Analyse, with illustrations, why bhakti and Sufi thinkers adopted a variety of languages in which to express their opinions.

In Medieval India, Sanskrit and Persian was the language of the educated people or that of the court, the vast number of people living in villages conversed in their local and regional languages. It was, therefore needed that the Bhakti and Sufi saints preached in the languages of the common people to preach in close proximity and also to make these movement truly popular. This is manifested in the examples below:-

1. Traditional Bhakti saints composed the hymns in Sanskrit. Such hymns were sung on special occasions often within temples, these hymns attracted many people and few would dance and sing with them.

2. The Nayanars and the Alvars used to wonder in different states to preach their bhakti and Love towards god. They travelled far and wide. They met people of different villages. They would sing the verses in praise of god all in the local language associated with the people. Tamil was the wide spoken language.
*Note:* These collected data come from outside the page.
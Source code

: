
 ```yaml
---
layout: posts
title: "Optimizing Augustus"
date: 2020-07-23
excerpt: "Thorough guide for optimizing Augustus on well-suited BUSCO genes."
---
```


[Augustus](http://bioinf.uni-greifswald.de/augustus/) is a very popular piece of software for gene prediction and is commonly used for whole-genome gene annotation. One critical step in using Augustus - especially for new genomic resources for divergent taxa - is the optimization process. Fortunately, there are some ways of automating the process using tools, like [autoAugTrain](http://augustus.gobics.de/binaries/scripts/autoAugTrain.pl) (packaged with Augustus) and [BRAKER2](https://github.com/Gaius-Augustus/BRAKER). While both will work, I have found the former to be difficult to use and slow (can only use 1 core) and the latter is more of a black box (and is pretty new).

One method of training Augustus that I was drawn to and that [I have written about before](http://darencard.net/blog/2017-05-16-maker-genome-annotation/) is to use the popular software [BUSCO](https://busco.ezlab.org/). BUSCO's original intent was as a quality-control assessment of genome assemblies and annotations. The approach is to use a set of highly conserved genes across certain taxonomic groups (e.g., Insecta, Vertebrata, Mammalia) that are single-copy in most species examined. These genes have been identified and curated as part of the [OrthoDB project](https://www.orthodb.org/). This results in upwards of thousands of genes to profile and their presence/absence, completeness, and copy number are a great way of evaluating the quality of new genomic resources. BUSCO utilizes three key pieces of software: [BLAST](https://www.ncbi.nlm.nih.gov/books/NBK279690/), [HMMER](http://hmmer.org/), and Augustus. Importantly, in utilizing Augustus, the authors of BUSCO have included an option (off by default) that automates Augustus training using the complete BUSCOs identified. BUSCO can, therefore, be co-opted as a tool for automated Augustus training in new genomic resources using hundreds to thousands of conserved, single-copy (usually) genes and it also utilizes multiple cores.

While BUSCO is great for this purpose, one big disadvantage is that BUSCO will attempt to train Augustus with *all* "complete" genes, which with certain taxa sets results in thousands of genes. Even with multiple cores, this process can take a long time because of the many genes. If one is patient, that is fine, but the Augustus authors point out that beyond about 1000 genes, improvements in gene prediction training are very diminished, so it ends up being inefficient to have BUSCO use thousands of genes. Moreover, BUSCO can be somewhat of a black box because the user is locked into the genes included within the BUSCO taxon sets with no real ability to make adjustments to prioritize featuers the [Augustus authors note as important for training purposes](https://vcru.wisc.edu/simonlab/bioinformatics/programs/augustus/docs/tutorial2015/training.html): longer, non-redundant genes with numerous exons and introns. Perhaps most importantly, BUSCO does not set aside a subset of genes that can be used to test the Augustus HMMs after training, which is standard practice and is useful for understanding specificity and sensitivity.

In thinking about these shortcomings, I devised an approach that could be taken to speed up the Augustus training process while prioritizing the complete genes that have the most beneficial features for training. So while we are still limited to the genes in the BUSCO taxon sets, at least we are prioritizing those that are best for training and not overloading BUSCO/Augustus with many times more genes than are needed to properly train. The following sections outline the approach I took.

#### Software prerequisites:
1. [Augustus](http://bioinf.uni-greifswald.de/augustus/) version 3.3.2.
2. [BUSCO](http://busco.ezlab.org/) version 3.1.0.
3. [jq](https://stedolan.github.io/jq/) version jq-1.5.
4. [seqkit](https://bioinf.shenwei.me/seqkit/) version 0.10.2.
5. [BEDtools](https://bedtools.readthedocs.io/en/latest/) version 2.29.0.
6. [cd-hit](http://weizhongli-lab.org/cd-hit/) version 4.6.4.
These saints established temples where prayers took place and devotional songs were composed by the Bhakti saints.

3. In the North India the language was different; they too took the language of common people. Guru Nanak created Shabad all in Punjabi; various other saints used their own language to express their thoughts and views.
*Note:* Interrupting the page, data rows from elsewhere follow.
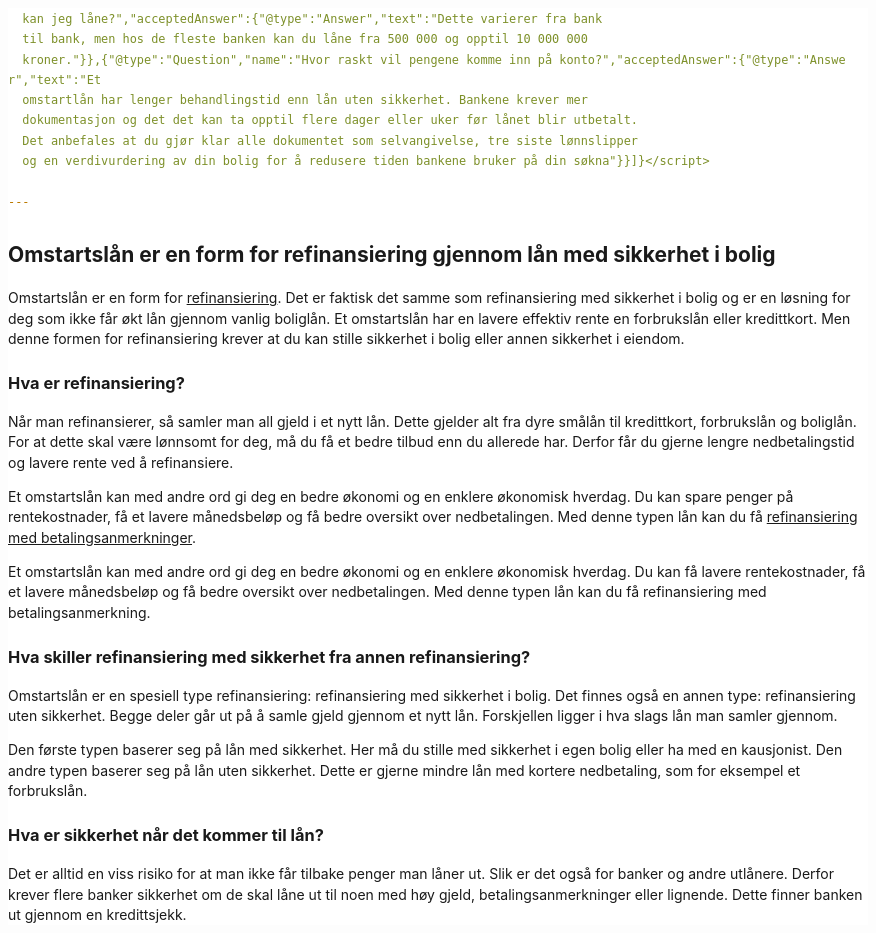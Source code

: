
 ```yaml
  kan jeg låne?","acceptedAnswer":{"@type":"Answer","text":"Dette varierer fra bank
  til bank, men hos de fleste banken kan du låne fra 500 000 og opptil 10 000 000
  kroner."}},{"@type":"Question","name":"Hvor raskt vil pengene komme inn på konto?","acceptedAnswer":{"@type":"Answer","text":"Et
  omstartlån har lenger behandlingstid enn lån uten sikkerhet. Bankene krever mer
  dokumentasjon og det det kan ta opptil flere dager eller uker før lånet blir utbetalt.
  Det anbefales at du gjør klar alle dokumentet som selvangivelse, tre siste lønnslipper
  og en verdivurdering av din bolig for å redusere tiden bankene bruker på din søkna"}}]}</script>

---
```

## Omstartslån er en form for refinansiering gjennom lån med sikkerhet i bolig

Omstartslån er en form for [refinansiering](https://www.dagbladet.no/refinansiering/). Det er faktisk det samme som refinansiering med sikkerhet i bolig og er en løsning for deg som ikke får økt lån gjennom vanlig boliglån. Et omstartslån har en lavere effektiv rente en forbrukslån eller kredittkort. Men denne formen for refinansiering krever at du kan stille sikkerhet i bolig eller annen sikkerhet i eiendom.

### Hva er refinansiering?

Når man refinansierer, så samler man all gjeld i et nytt lån. Dette gjelder alt fra dyre smålån til kredittkort, forbrukslån og boliglån. For at dette skal være lønnsomt for deg, må du få et bedre tilbud enn du allerede har. Derfor får du gjerne lengre nedbetalingstid og lavere rente ved å refinansiere.

Et omstartslån kan med andre ord gi deg en bedre økonomi og en enklere økonomisk hverdag. Du kan spare penger på rentekostnader, få et lavere månedsbeløp og få bedre oversikt over nedbetalingen. Med denne typen lån kan du få [refinansiering med betalingsanmerkninger](https://www.dagbladet.no/refinansiering/refinansiering-med-betalingsanmerkning).

Et omstartslån kan med andre ord gi deg en bedre økonomi og en enklere økonomisk hverdag. Du kan få lavere rentekostnader, få et lavere månedsbeløp og få bedre oversikt over nedbetalingen. Med denne typen lån kan du få refinansiering med betalingsanmerkning.

### Hva skiller refinansiering med sikkerhet fra annen refinansiering?

Omstartslån er en spesiell type refinansiering: refinansiering med sikkerhet i bolig. Det finnes også en annen type: refinansiering uten sikkerhet. Begge deler går ut på å samle gjeld gjennom et nytt lån. Forskjellen ligger i hva slags lån man samler gjennom.

Den første typen baserer seg på lån med sikkerhet. Her må du stille med sikkerhet i egen bolig eller ha med en kausjonist. Den andre typen baserer seg på lån uten sikkerhet. Dette er gjerne mindre lån med kortere nedbetaling, som for eksempel et forbrukslån.

### Hva er sikkerhet når det kommer til lån?

Det er alltid en viss risiko for at man ikke får tilbake penger man låner ut. Slik er det også for banker og andre utlånere. Derfor krever flere banker sikkerhet om de skal låne ut til noen med høy gjeld, betalingsanmerkninger eller lignende. Dette finner banken ut gjennom en kredittsjekk.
4. Kabir Das who lived in Banaras, wrote in the local language which was close to Hindustani, he mostly used the words of the local dialect.

5. The Sufi tradition of singing on tombs carried on in the language of the local people only. The Shrines were the place of the Sama Sung in Hindustani or Hindavi.

6. Some other saints wrote in Kannada, Tamil and other languages too, the only motive was to gather and attract more and more people from different communities.

Thus, we are inclined to agree with the view that the saints of Bhakti and Sufi movement in many languages and the languages of the common people to connect with them.